(SOURCE MATERIAL)
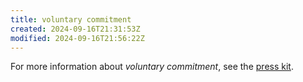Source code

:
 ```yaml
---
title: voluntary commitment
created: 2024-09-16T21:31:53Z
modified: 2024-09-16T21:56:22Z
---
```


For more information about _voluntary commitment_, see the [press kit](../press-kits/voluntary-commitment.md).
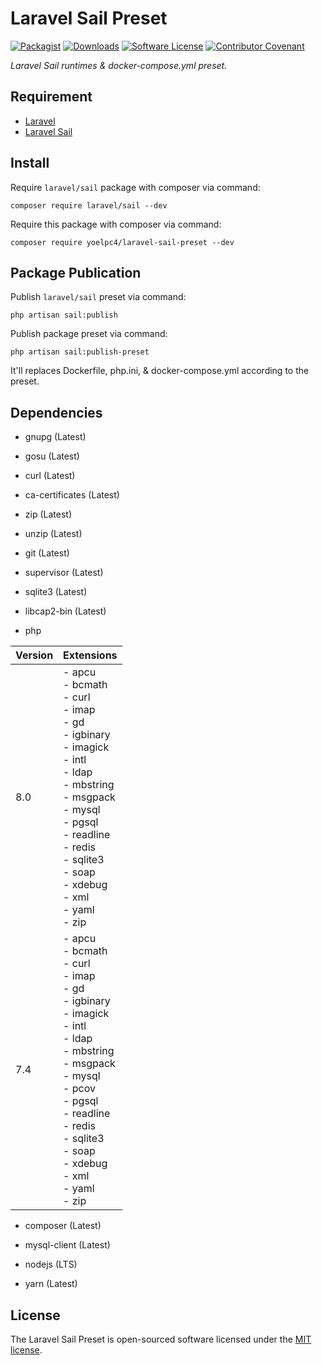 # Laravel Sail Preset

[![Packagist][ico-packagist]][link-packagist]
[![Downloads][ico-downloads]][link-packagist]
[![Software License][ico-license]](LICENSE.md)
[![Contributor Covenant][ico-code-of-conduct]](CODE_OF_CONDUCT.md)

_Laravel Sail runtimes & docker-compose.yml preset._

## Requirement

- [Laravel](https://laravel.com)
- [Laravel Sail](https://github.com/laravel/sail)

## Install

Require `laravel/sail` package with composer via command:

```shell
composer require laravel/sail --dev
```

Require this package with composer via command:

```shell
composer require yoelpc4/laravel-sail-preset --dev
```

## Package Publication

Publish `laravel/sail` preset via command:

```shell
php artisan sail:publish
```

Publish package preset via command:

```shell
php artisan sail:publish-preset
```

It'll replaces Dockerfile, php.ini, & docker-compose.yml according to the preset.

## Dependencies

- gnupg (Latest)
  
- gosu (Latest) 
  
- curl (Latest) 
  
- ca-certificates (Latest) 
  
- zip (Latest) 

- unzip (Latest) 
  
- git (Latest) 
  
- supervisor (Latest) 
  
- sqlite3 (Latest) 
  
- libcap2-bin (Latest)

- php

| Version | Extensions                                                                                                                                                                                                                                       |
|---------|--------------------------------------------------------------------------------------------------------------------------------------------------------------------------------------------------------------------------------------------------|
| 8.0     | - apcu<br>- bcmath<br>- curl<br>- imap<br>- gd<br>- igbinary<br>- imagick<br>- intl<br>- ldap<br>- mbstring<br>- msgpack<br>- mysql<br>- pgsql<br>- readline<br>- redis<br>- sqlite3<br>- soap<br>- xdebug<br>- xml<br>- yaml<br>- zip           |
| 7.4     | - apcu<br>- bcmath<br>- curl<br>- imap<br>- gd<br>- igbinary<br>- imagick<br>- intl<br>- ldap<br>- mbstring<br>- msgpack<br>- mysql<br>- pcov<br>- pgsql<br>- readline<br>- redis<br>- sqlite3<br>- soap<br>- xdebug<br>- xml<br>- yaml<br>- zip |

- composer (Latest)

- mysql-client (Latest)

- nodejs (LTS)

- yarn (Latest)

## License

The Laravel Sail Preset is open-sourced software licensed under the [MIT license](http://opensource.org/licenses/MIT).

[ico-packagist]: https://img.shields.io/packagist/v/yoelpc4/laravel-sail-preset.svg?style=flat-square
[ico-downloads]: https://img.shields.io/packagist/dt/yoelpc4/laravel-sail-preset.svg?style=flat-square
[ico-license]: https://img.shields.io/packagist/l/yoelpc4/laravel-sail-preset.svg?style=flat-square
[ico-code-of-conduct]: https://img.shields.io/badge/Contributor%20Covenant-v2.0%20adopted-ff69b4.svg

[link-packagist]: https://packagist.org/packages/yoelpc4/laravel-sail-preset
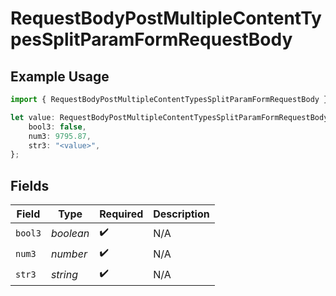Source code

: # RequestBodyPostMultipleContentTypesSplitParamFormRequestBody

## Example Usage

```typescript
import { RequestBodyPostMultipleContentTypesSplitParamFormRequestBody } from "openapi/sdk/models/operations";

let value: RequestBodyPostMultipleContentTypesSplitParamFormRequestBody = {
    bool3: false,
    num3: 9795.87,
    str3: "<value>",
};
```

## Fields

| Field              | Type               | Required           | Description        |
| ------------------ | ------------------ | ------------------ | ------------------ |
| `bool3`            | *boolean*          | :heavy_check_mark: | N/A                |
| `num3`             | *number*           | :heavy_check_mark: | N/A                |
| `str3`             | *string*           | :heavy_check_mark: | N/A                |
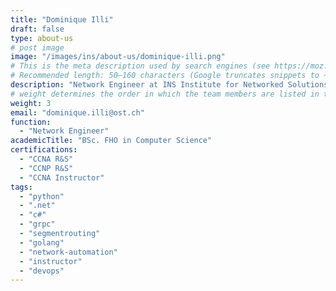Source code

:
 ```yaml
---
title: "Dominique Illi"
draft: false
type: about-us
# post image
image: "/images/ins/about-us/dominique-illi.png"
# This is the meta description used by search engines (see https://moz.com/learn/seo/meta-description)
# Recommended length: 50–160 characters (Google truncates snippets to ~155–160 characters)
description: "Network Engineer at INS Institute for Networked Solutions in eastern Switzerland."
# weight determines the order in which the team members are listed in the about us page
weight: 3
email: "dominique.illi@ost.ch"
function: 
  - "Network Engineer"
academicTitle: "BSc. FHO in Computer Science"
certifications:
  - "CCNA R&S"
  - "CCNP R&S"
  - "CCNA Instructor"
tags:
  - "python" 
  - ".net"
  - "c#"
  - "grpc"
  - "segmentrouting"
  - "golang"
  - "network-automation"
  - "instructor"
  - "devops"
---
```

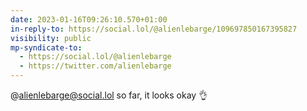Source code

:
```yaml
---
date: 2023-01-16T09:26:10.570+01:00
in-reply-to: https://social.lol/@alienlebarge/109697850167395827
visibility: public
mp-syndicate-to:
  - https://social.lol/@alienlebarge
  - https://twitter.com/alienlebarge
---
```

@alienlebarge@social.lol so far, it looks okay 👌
(End SOURCE MATERIAL)
TASK PROMPT >> In the entries above, find each line that includes the string "voluntary" and copy it.

COMPLETED EXERCISE >>
title: voluntary commitment
For more information about _voluntary commitment_, see the [press kit](../press-kits/voluntary-commitment.md).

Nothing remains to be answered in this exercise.